LPs have long expressed concerns about India not delivering exits and the early-attempts in the past two years from the industry seem nothing to write home about.

Indian venture funds have historically gotten most exits by the way of mergers and acquisitions. But even these exits are getting harder to come by.

An analyst at one of the top venture funds in India said that for a long time VCs who backed early-stage SaaS startups at sub-$25 million valuation stood a chance of making good exits. But as we have seen in some cases in recent months, the exit itself values the startup at sub-$25 million, making it difficult for SaaS investors to turn a profit.


On a recent evening at a private gathering of a few dozen industry figures at a five star hotel in Bengaluru, many investors were exchanging notes about the deals they had been evaluating. The partners complained that the quality of startups has dropped even as the volume of pitches has surged.

Two prominent venture funds that run well-regarded accelerators or cohort programmes of early stage investments are struggling to find enough good candidates for their next batches, people familiar with the matter said.

I will argue that it’s not just that the quality of startups that are emerging has taken a hit, it’s also investors’ appetite and mental models for what they think may work in the future.

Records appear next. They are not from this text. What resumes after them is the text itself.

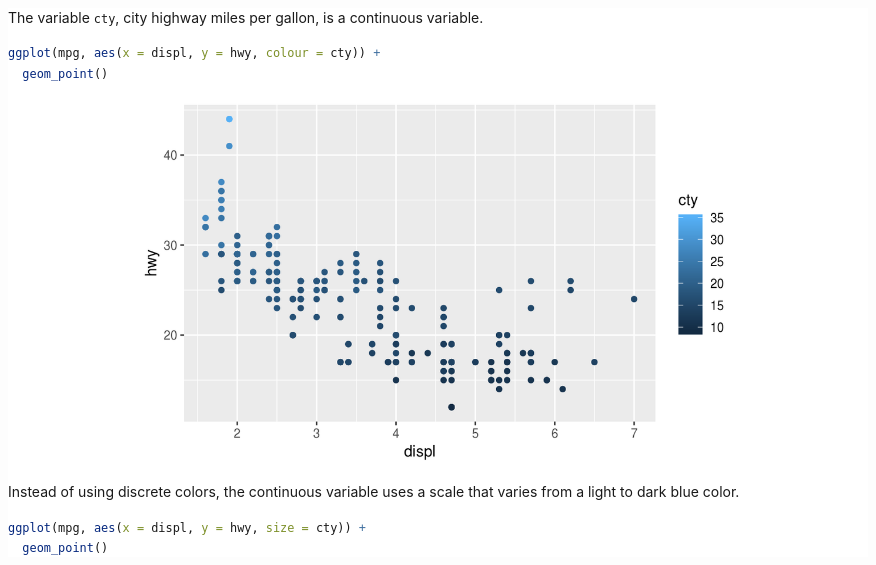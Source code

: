 </div>

<div class="answer">

The variable `cty`, city highway miles per gallon, is a continuous variable.


```r
ggplot(mpg, aes(x = displ, y = hwy, colour = cty)) +
  geom_point()
```

<img src="visualize_files/figure-html/unnamed-chunk-17-1.png" width="70%" style="display: block; margin: auto;" />

Instead of using discrete colors, the continuous variable uses a scale that varies from a light to dark blue color.


```r
ggplot(mpg, aes(x = displ, y = hwy, size = cty)) +
  geom_point()
```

Take crypto, for instance. The vast majority of Indian investors were too late to make investments in the web3 space. (You will find very few Indian names in the cap tables of local exchanges CoinSwitch Kuber and CoinDCX and until recently, blockchain scaling firm Polygon, as a prominent VC at one of the world’s largest crypto VC funds recently pointed to me.)

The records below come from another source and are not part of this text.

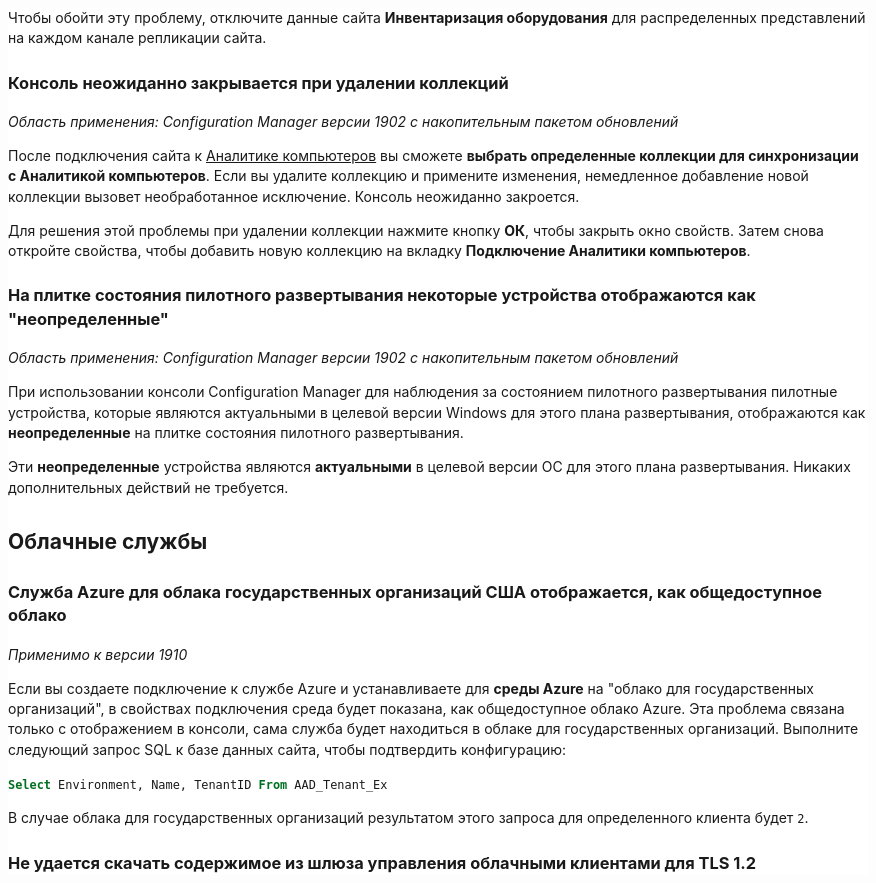 Чтобы обойти эту проблему, отключите данные сайта **Инвентаризация оборудования** для распределенных представлений на каждом канале репликации сайта.

### <a name="console-unexpectedly-closes-when-removing-collections"></a>Консоль неожиданно закрывается при удалении коллекций


*Область применения: Configuration Manager версии 1902 с накопительным пакетом обновлений*

После подключения сайта к [Аналитике компьютеров](../../../../desktop-analytics/connect-configmgr.md) вы сможете **выбрать определенные коллекции для синхронизации с Аналитикой компьютеров**. Если вы удалите коллекцию и примените изменения, немедленное добавление новой коллекции вызовет необработанное исключение. Консоль неожиданно закроется.

Для решения этой проблемы при удалении коллекции нажмите кнопку **ОК**, чтобы закрыть окно свойств. Затем снова откройте свойства, чтобы добавить новую коллекцию на вкладку **Подключение Аналитики компьютеров**.

### <a name="pilot-status-tile-shows-some-devices-as-undefined"></a>На плитке состояния пилотного развертывания некоторые устройства отображаются как "неопределенные"


*Область применения: Configuration Manager версии 1902 с накопительным пакетом обновлений*

При использовании консоли Configuration Manager для наблюдения за состоянием пилотного развертывания пилотные устройства, которые являются актуальными в целевой версии Windows для этого плана развертывания, отображаются как **неопределенные** на плитке состояния пилотного развертывания.  

Эти **неопределенные** устройства являются **актуальными** в целевой версии ОС для этого плана развертывания. Никаких дополнительных действий не требуется.

## <a name="cloud-services"></a>Облачные службы

### <a name="azure-service-for-us-government-cloud-shows-as-public-cloud"></a>Служба Azure для облака государственных организаций США отображается, как общедоступное облако



*Применимо к версии 1910*

Если вы создаете подключение к службе Azure и устанавливаете для **среды Azure** на "облако для государственных организаций", в свойствах подключения среда будет показана, как общедоступное облако Azure. Эта проблема связана только с отображением в консоли, сама служба будет находиться в облаке для государственных организаций. Выполните следующий запрос SQL к базе данных сайта, чтобы подтвердить конфигурацию:

```SQL
Select Environment, Name, TenantID From AAD_Tenant_Ex
```

В случае облака для государственных организаций результатом этого запроса для определенного клиента будет `2`.

### <a name="cant-download-content-from-a-cloud-management-gateway-enabled-for-tls-12"></a>Не удается скачать содержимое из шлюза управления облачными клиентами для TLS 1.2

Now many firms in India that had hired a number of crypto analysts and associates last year are retreating from the web3 market and have asked staff to focus on different sectors, according to people familiar with the matter.

Fintech is another area of concern for investors. India’s central bank this year pushed a series of stringent changes to how fintechs lend to borrowers. The Reserve Bank of India is also increasingly scrutinizing who gets the license to operate non-banking financial companies in the country in moves that has sent a shockwave to investors.

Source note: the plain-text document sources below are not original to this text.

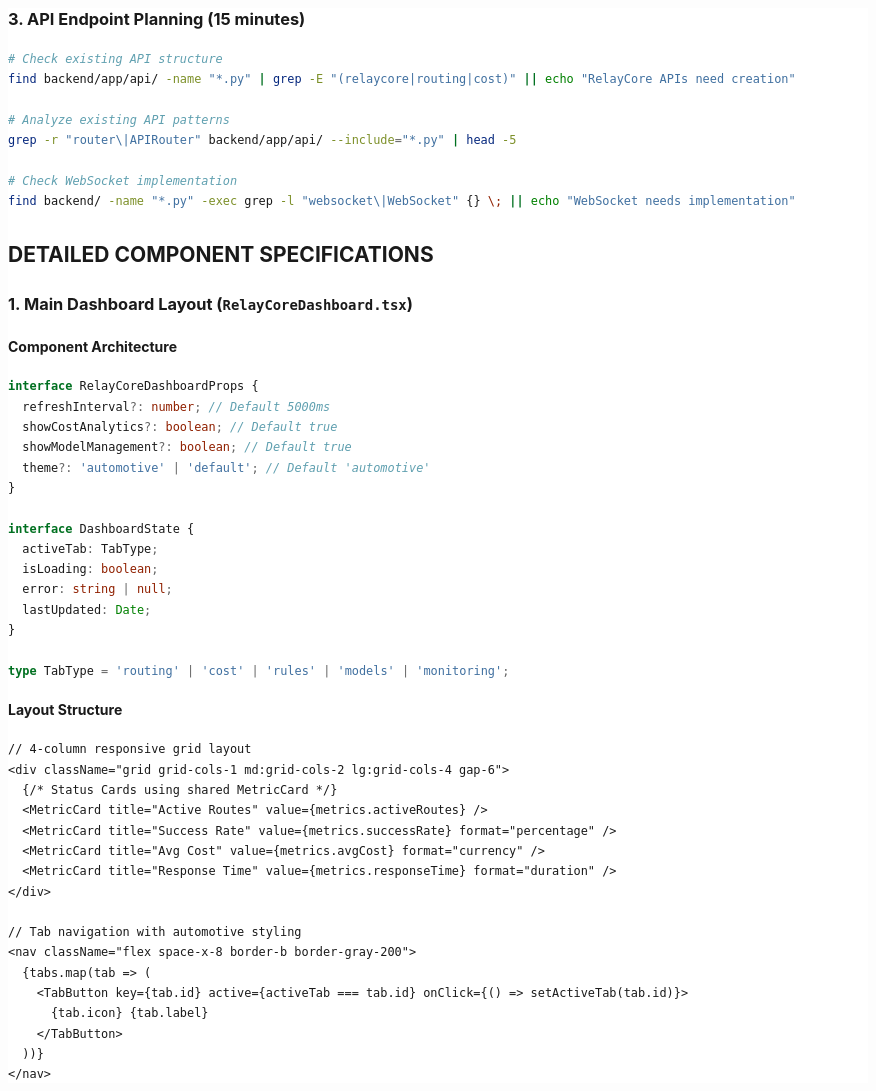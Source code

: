 ### 3. API Endpoint Planning (15 minutes)
```bash
# Check existing API structure
find backend/app/api/ -name "*.py" | grep -E "(relaycore|routing|cost)" || echo "RelayCore APIs need creation"

# Analyze existing API patterns
grep -r "router\|APIRouter" backend/app/api/ --include="*.py" | head -5

# Check WebSocket implementation
find backend/ -name "*.py" -exec grep -l "websocket\|WebSocket" {} \; || echo "WebSocket needs implementation"
```

## DETAILED COMPONENT SPECIFICATIONS

### 1. Main Dashboard Layout (`RelayCoreDashboard.tsx`)

#### Component Architecture
```typescript
interface RelayCoreDashboardProps {
  refreshInterval?: number; // Default 5000ms
  showCostAnalytics?: boolean; // Default true
  showModelManagement?: boolean; // Default true
  theme?: 'automotive' | 'default'; // Default 'automotive'
}

interface DashboardState {
  activeTab: TabType;
  isLoading: boolean;
  error: string | null;
  lastUpdated: Date;
}

type TabType = 'routing' | 'cost' | 'rules' | 'models' | 'monitoring';
```

#### Layout Structure
```tsx
// 4-column responsive grid layout
<div className="grid grid-cols-1 md:grid-cols-2 lg:grid-cols-4 gap-6">
  {/* Status Cards using shared MetricCard */}
  <MetricCard title="Active Routes" value={metrics.activeRoutes} />
  <MetricCard title="Success Rate" value={metrics.successRate} format="percentage" />
  <MetricCard title="Avg Cost" value={metrics.avgCost} format="currency" />
  <MetricCard title="Response Time" value={metrics.responseTime} format="duration" />
</div>

// Tab navigation with automotive styling
<nav className="flex space-x-8 border-b border-gray-200">
  {tabs.map(tab => (
    <TabButton key={tab.id} active={activeTab === tab.id} onClick={() => setActiveTab(tab.id)}>
      {tab.icon} {tab.label}
    </TabButton>
  ))}
</nav>
```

Many venture investors are now increasingly chasing opportunities to back banks instead. Accel and Quona recently backed Shivalik Small Finance Bank. Many are deliberating an investment in SMB Bank India, one of the banks that has aggressively partnered with fintechs in the South Asian market, TechCrunch reported earlier this month.

Investors’ enthusiasm in the edtech market has also cooled off after re-opening of schools toppled the giants Byju’s, Unacademy and Vedantu.

Indian startups raised $24.7 billion this year, down from $37 billion last year, according to market intelligence firm Tracxn. The funding crunch and the market dynamics prompted startups to let go of as many as 20,000 employees this year.

Over a dozen investors I spoke with believe that the funding crunch won’t go away until at least Q3 of next year despite most investors chasing India sitting on record amounts of dry powder.

As we enter the new year, some investors will be re-evaluating their convictions and many are convinced that several down rounds for major startups are on the horizon. But many star unicorn founders are unwilling to take a haircut in their valuations, in part because they believe that will drive some talent away. PharmEasy, valued at $5.6 billion, was offered new capital at a lower than $3 billion valuation this year, according to two people familiar with the matter. (PharmEasy did not respond to a request for comment.)

“2022 started off strongly, and it seemed for a while that the Indian venture funding market would be subject to different gravitational forces than U.S. and China, which were seeing dramatic declines, but this was not to be. The Indian market eventually turned out to be subject to the same macro headwinds as the U.S. and China venture market,” said Sajith Pai, an investor at Blume Ventures.

Pai said that growth-stage deals accounted for the majority of funding last year and saw anywhere from a 40-50% drop this year. “The decline was led primarily by growth funds pausing investments because the multiples in private markets were rich compared to their public peers, and the weak unit economics of the growth stage companies.”